### TASK DETAILS
Beginning with the first line below, please restate each line exactly, down to and including the line containing "# Tweeter Project".

*** Block opens ***

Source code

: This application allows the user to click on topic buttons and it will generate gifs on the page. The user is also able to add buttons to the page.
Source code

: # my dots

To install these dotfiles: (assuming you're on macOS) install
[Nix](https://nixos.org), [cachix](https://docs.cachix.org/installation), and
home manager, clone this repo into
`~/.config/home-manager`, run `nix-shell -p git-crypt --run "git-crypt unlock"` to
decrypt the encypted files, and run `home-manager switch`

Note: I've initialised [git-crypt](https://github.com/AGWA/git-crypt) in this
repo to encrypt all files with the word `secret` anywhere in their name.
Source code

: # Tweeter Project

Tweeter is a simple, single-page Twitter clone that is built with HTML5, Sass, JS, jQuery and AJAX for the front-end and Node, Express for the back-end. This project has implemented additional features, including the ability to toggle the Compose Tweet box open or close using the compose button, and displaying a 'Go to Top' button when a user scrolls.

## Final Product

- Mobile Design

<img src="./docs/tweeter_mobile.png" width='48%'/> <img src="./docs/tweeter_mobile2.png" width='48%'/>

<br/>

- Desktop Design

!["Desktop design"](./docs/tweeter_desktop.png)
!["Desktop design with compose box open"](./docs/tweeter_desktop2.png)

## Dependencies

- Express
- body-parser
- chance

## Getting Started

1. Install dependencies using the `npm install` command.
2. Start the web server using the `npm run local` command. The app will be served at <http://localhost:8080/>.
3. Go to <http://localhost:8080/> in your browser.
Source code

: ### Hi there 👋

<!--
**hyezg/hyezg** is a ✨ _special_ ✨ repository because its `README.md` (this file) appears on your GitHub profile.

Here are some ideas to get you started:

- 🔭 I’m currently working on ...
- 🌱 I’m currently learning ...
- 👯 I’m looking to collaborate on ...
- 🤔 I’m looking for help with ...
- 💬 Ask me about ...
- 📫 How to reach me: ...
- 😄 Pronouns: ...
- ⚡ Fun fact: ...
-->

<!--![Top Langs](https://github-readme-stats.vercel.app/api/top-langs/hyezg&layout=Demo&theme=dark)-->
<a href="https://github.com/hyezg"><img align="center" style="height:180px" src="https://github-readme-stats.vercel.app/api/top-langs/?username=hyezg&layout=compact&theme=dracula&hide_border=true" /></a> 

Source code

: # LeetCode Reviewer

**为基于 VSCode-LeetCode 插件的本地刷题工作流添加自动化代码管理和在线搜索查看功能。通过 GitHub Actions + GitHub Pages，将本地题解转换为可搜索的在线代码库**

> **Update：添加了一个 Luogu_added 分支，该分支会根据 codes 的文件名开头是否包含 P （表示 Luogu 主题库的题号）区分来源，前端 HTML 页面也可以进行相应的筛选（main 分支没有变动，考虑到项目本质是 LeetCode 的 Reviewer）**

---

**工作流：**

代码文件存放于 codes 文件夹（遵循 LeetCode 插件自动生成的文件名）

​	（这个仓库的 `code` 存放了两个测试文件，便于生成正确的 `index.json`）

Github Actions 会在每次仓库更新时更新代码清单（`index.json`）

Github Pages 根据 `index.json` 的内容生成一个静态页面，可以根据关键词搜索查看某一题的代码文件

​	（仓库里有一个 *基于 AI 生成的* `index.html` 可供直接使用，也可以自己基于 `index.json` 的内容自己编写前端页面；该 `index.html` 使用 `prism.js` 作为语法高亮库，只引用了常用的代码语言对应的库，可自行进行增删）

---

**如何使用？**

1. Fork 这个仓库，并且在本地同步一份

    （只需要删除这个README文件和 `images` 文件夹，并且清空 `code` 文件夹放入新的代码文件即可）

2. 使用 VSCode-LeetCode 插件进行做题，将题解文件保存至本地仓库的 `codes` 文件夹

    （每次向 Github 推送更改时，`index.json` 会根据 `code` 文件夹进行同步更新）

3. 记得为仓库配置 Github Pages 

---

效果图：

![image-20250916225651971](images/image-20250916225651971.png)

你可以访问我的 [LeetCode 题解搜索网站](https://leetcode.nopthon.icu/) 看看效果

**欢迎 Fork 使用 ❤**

*** Block closes ***

### ANSWER BOX
Source code

: This application allows the user to click on topic buttons and it will generate gifs on the page. The user is also able to add buttons to the page.
Source code

: # my dots

To install these dotfiles: (assuming you're on macOS) install
[Nix](https://nixos.org), [cachix](https://docs.cachix.org/installation), and
home manager, clone this repo into
`~/.config/home-manager`, run `nix-shell -p git-crypt --run "git-crypt unlock"` to
decrypt the encypted files, and run `home-manager switch`

Note: I've initialised [git-crypt](https://github.com/AGWA/git-crypt) in this
repo to encrypt all files with the word `secret` anywhere in their name.
Source code

: # Tweeter Project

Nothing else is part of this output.